Everyone stared. Percy’s mother surprisingly flew to Kitty’s rescue. “Quite right, my dear… tell him so myself… cheeky, very cheeky… pinches housemaids’ bottoms… very hard to get good girls these days… bad, yes… good, no… cook got drunk… cooking sherry… but it’s the principle of the thing I always say…,” she ended happily.

  Everyone breathed a sigh of relief and burst out talking at once about the age-old problem of servants.

  “Very good,” said Lady Mainwaring in a whisper to Kitty. “Now carry on as if nothing had happened.”

  Percy, to Kitty’s surprise, began to talk to her in almost deferential tones about a play he had seen the night before. The rest of the company cut into his conversation, from time to time, asking Kitty how she was enjoying her new home and asking when her husband would be returning to London.

  Kitty forced herself to answer their questions at some length, instead of just saying “yes” and “no.”

  When she and Lady Mainwaring rose to take their departure, Mrs. Barlowe-Smellie asked if they could come to dinner the following week.

  “I’m afraid not,” said Lady Mainwaring, drawing on her long gloves. “We are both in the need of sea air. We shall probably be in Hadsea or somewhere.”

  Mrs. Barlowe-Smellie expressed her disappointment in her usual fragmented way. “So very, very sorry…. Seaside… ? dear me… must be… well, you know… time of year… mashers… common people… tut… common… tut… but healthy… ozone… sea-bathing… prawns. I do so love prawns,” she added, looking quite startled to find a complete sentence emerging from her lips.

  When they were seated in the carriage, Lady Mainwaring turned to her companion. “You just slew dragon number two. Did you notice how polite Percy became? He won’t trouble you again. Now, wasn’t it worth the effort?”

  Kitty nodded, feeling a faint, warm glow of satisfaction.

  “The next step,” said her companion, “is to remove ourselves from London before your husband arrives.”

  “Perhaps he will be glad,” cried Kitty. “Perhaps the marriage will suit him better this way.”

  “Nonsense,” replied Emily Mainwaring. “You are newly married. People will keep asking for his wife. His wife isn’t there. His pride will be hurt. Be patient!”

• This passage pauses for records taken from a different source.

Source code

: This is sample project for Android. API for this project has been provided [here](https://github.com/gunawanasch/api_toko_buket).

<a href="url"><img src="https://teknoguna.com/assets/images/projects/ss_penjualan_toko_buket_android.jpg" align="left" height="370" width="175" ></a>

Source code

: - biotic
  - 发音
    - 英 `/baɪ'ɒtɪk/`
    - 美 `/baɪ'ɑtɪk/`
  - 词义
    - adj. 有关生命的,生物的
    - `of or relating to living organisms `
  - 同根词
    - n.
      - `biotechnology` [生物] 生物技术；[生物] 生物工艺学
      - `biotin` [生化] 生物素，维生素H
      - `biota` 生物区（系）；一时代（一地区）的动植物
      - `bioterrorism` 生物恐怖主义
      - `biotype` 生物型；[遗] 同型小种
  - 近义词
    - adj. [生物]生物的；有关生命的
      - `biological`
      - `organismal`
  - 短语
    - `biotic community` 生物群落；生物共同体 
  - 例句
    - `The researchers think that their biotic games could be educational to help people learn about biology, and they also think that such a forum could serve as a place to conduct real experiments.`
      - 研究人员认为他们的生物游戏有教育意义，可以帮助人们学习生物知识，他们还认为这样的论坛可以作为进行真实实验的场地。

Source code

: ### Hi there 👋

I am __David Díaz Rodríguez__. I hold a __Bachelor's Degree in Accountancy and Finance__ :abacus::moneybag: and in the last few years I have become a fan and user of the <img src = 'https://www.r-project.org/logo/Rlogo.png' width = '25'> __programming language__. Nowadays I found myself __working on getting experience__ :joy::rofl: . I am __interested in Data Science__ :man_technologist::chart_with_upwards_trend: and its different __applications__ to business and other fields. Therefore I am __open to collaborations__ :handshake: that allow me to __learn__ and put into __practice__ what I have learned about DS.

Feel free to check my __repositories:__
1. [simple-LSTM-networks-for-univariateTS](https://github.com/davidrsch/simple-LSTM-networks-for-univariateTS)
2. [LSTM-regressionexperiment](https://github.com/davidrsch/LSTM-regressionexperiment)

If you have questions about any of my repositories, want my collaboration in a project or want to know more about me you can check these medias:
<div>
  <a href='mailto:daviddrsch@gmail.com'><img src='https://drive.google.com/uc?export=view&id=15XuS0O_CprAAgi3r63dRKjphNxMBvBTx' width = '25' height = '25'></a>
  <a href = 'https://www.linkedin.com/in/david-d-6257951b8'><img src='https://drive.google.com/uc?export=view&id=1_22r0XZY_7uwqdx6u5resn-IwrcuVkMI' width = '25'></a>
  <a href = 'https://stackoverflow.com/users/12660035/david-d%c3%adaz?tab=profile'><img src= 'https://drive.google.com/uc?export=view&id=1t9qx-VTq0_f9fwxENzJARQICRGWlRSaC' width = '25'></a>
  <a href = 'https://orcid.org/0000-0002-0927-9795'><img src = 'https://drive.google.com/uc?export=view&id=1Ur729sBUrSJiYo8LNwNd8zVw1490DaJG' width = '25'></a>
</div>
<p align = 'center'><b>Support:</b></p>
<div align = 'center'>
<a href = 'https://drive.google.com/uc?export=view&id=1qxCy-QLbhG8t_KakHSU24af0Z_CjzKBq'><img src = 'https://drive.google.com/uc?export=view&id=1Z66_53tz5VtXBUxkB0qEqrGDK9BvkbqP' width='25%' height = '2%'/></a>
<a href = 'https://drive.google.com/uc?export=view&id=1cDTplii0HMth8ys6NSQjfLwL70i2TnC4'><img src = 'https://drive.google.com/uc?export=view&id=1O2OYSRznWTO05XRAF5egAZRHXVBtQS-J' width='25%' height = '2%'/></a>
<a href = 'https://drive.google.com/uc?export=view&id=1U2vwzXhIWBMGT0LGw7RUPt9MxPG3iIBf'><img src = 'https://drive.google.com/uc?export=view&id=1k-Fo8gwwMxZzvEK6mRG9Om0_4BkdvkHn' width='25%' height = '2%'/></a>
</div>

  Kitty reflected that her new friend always seemed to be too sure of everything. Now Hetty, she would understand the uncertainty of it all.

  “I would like to visit Hetty before we leave,” she ventured timidly. “You know, the old friend I met this afternoon at the zoo.”

  Lady Mainwaring looked at her in silence for a minute. Then she said slowly, “Yes, by all means. We have no engagements for tomorrow afternoon and I wish to work in my garden. But why don’t you go? You can use the carriage.”

  Kitty looked surprised. She had expected an argument. She could hardly wait to tell Hetty all her news.

  Hetty was as excited as Kitty. The next day when Lady Mainwaring’s smart carriage stopped outside the Carson home in Gospel Oak, Hetty ran out to meet Kitty, dancing with excitement.

  “Oh, Kitty! Such a smart carriage and a groom as well as a coachman,” she shrilled. Kitty looked at the impassive back of the coachman and whispered, “Can’t we go into the house, Hetty? I’ve such a lot to tell you.”

  “Go into the house!” exclaimed Hetty. “When you’ve got this spanking carriage and all? We’ll go for a drive. Wait till I get my hat.” And she ran back into the house before Kitty could reply.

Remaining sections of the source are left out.